Reproduce the records below exactly; the images should not appear.

++++++

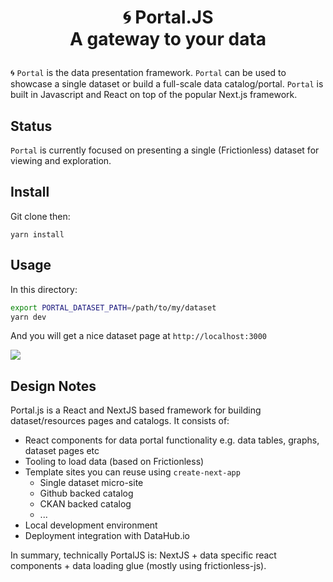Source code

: <h1 align="center">

🌀 Portal.JS<br/>
A gateway to your data

</h1>

🌀 `Portal` is the data presentation framework. `Portal` can be used to showcase a single dataset or build a full-scale data catalog/portal. `Portal` is built in Javascript and React on top of the popular Next.js framework.

## Status

`Portal` is currently focused on presenting a single (Frictionless) dataset for viewing and exploration.

## Install

Git clone then:

```
yarn install
```

## Usage

In this directory:

```bash
export PORTAL_DATASET_PATH=/path/to/my/dataset
yarn dev
```

And you will get a nice dataset page at `http://localhost:3000`

![](https://i.imgur.com/KSEtNF1.png)


## Design Notes

Portal.js is a React and NextJS based framework for building dataset/resources pages and catalogs. It consists of:

* React components for data portal functionality e.g. data tables, graphs, dataset pages etc
* Tooling to load data (based on Frictionless)
* Template sites you can reuse using `create-next-app`
  * Single dataset micro-site
  * Github backed catalog
  * CKAN backed catalog
  * ...
* Local development environment
* Deployment integration with DataHub.io

In summary, technically PortalJS is: NextJS + data specific react components + data loading glue (mostly using frictionless-js).
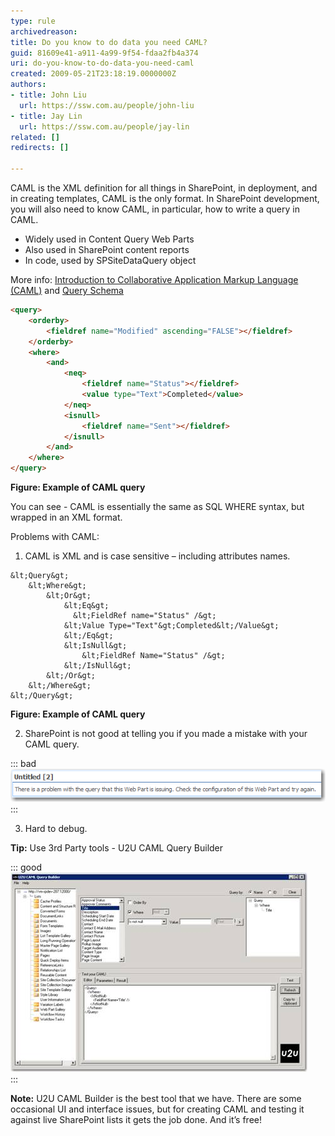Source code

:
 ```yaml
---
type: rule
archivedreason: 
title: Do you know to do data you need CAML?
guid: 81609e41-a911-4a99-9f54-fdaa2fb4a374
uri: do-you-know-to-do-data-you-need-caml
created: 2009-05-21T23:18:19.0000000Z
authors:
- title: John Liu
  url: https://ssw.com.au/people/john-liu
- title: Jay Lin
  url: https://ssw.com.au/people/jay-lin
related: []
redirects: []

---
```


CAML is the XML definition for all things in SharePoint, in deployment, and in creating templates, CAML is the only format.
In SharePoint development, you will also need to know CAML, in particular, how to write a query in CAML.

* Widely used in Content Query Web Parts
* Also used in SharePoint content reports
* In code, used by SPSiteDataQuery object

<!--endintro-->

More info: [Introduction to Collaborative Application Markup Language (CAML)](https://docs.microsoft.com/en-us/sharepoint/dev/schema/introduction-to-collaborative-application-markup-language-caml?redirectedfrom=MSDN) and [Query Schema](https://docs.microsoft.com/en-us/sharepoint/dev/schema/query-schema?redirectedfrom=MSDN)

``` html
<query>
    <orderby>
        <fieldref name="Modified" ascending="FALSE"></fieldref>
    </orderby>
    <where>
        <and>
            <neq>
                <fieldref name="Status"></fieldref>
                <value type="Text">Completed</value>
            </neq>
            <isnull>
                <fieldref name="Sent"></fieldref>
            </isnull>
        </and>
    </where>
</query>
```

**Figure: Example of CAML query**

You can see - CAML is essentially the same as SQL WHERE syntax, but wrapped in an XML format.

Problems with CAML:

1. CAML is XML and is case sensitive – including attributes names.         

```
&lt;Query&gt;
    &lt;Where&gt;
        &lt;Or&gt;
            &lt;Eq&gt;
              &lt;FieldRef name="Status" /&gt; 
            &lt;Value Type="Text"&gt;Completed&lt;/Value&gt;
            &lt;/Eq&gt;
            &lt;IsNull&gt;
                &lt;FieldRef Name="Status" /&gt;
            &lt;/IsNull&gt;
        &lt;/Or&gt;
    &lt;/Where&gt;
&lt;/Query&gt;
```
**Figure: Example of CAML query**
    
2. SharePoint is not good at telling you if you made a mistake with your CAML query.         

::: bad  
![Figure: Debug error message](CAMLError.png)  
:::
 
3. Hard to debug.

**Tip:** Use 3rd Party tools - U2U CAML Query Builder
            
::: good  
![Figure: U2U CAML Query Builder](U2U.png)  
:::

**Note:** U2U CAML Builder is the best tool that we have. There are some occasional UI and interface issues, but for creating CAML and testing it against live SharePoint lists it gets the job done. And it’s free!
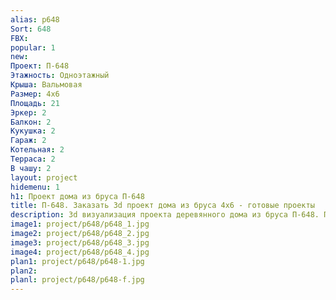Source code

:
 ```yaml
---
alias: p648
Sort: 648
FBX: 
popular: 1
new: 
Проект: П-648
Этажность: Одноэтажный
Крыша: Вальмовая
Размер: 4х6
Площадь: 21
Эркер: 2
Балкон: 2
Кукушка: 2
Гараж: 2
Котельная: 2
Терраса: 2
В чашу: 2
layout: project
hidemenu: 1
h1: Проект дома из бруса П-648
title: П-648. Заказать 3d проект дома из бруса 4х6 - готовые проекты
description: 3d визуализация проекта деревянного дома из бруса П-648. Площадь 21 м2, размер 4х6. Вы можете внести любые изменения в проект.
image1: project/p648/p648_1.jpg
image2: project/p648/p648_2.jpg
image3: project/p648/p648_3.jpg
image4: project/p648/p648_4.jpg
plan1: project/p648/p648-1.jpg
plan2: 
planl: project/p648/p648-f.jpg
---
```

++++++

▸ **SOLUTION**:
Source code

: <h1 align="center">

🌀 Portal.JS<br/>
A gateway to your data

</h1>

🌀 `Portal` is the data presentation framework. `Portal` can be used to showcase a single dataset or build a full-scale data catalog/portal. `Portal` is built in Javascript and React on top of the popular Next.js framework.

## Status

`Portal` is currently focused on presenting a single (Frictionless) dataset for viewing and exploration.

## Install

Git clone then:

```
yarn install
```

## Usage

In this directory:

```bash
export PORTAL_DATASET_PATH=/path/to/my/dataset
yarn dev
```

And you will get a nice dataset page at `http://localhost:3000`

![](https://i.imgur.com/KSEtNF1.png)


## Design Notes

Portal.js is a React and NextJS based framework for building dataset/resources pages and catalogs. It consists of:

* React components for data portal functionality e.g. data tables, graphs, dataset pages etc
* Tooling to load data (based on Frictionless)
* Template sites you can reuse using `create-next-app`
  * Single dataset micro-site
  * Github backed catalog
  * CKAN backed catalog
  * ...
* Local development environment
* Deployment integration with DataHub.io

In summary, technically PortalJS is: NextJS + data specific react components + data loading glue (mostly using frictionless-js).
Source code

:
 ```yaml
---
type: rule
archivedreason: 
title: Do you know to do data you need CAML?
guid: 81609e41-a911-4a99-9f54-fdaa2fb4a374
uri: do-you-know-to-do-data-you-need-caml
created: 2009-05-21T23:18:19.0000000Z
authors:
- title: John Liu
  url: https://ssw.com.au/people/john-liu
- title: Jay Lin
  url: https://ssw.com.au/people/jay-lin
related: []
redirects: []

---
```


CAML is the XML definition for all things in SharePoint, in deployment, and in creating templates, CAML is the only format.
In SharePoint development, you will also need to know CAML, in particular, how to write a query in CAML.

* Widely used in Content Query Web Parts
* Also used in SharePoint content reports
* In code, used by SPSiteDataQuery object

<!--endintro-->

More info: [Introduction to Collaborative Application Markup Language (CAML)](https://docs.microsoft.com/en-us/sharepoint/dev/schema/introduction-to-collaborative-application-markup-language-caml?redirectedfrom=MSDN) and [Query Schema](https://docs.microsoft.com/en-us/sharepoint/dev/schema/query-schema?redirectedfrom=MSDN)

``` html
<query>
    <orderby>
        <fieldref name="Modified" ascending="FALSE"></fieldref>
    </orderby>
    <where>
        <and>
            <neq>
                <fieldref name="Status"></fieldref>
                <value type="Text">Completed</value>
            </neq>
            <isnull>
                <fieldref name="Sent"></fieldref>
            </isnull>
        </and>
    </where>
</query>
```

**Figure: Example of CAML query**

You can see - CAML is essentially the same as SQL WHERE syntax, but wrapped in an XML format.

Problems with CAML:

1. CAML is XML and is case sensitive – including attributes names.         

```
&lt;Query&gt;
    &lt;Where&gt;
        &lt;Or&gt;
            &lt;Eq&gt;
              &lt;FieldRef name="Status" /&gt; 
            &lt;Value Type="Text"&gt;Completed&lt;/Value&gt;
            &lt;/Eq&gt;
            &lt;IsNull&gt;
                &lt;FieldRef Name="Status" /&gt;
            &lt;/IsNull&gt;
        &lt;/Or&gt;
    &lt;/Where&gt;
&lt;/Query&gt;
```
**Figure: Example of CAML query**
    
2. SharePoint is not good at telling you if you made a mistake with your CAML query.         

::: bad  
![Figure: Debug error message](CAMLError.png)  
:::
 
3. Hard to debug.

**Tip:** Use 3rd Party tools - U2U CAML Query Builder
            
::: good  
![Figure: U2U CAML Query Builder](U2U.png)  
:::

**Note:** U2U CAML Builder is the best tool that we have. There are some occasional UI and interface issues, but for creating CAML and testing it against live SharePoint lists it gets the job done. And it’s free!
Source code

:
 ```yaml
---
alias: p648
Sort: 648
FBX: 
popular: 1
new: 
Проект: П-648
Этажность: Одноэтажный
Крыша: Вальмовая
Размер: 4х6
Площадь: 21
Эркер: 2
Балкон: 2
Кукушка: 2
Гараж: 2
Котельная: 2
Терраса: 2
В чашу: 2
layout: project
hidemenu: 1
h1: Проект дома из бруса П-648
title: П-648. Заказать 3d проект дома из бруса 4х6 - готовые проекты
description: 3d визуализация проекта деревянного дома из бруса П-648. Площадь 21 м2, размер 4х6. Вы можете внести любые изменения в проект.
image1: project/p648/p648_1.jpg
image2: project/p648/p648_2.jpg
image3: project/p648/p648_3.jpg
image4: project/p648/p648_4.jpg
plan1: project/p648/p648-1.jpg
plan2: 
planl: project/p648/p648-f.jpg
---
```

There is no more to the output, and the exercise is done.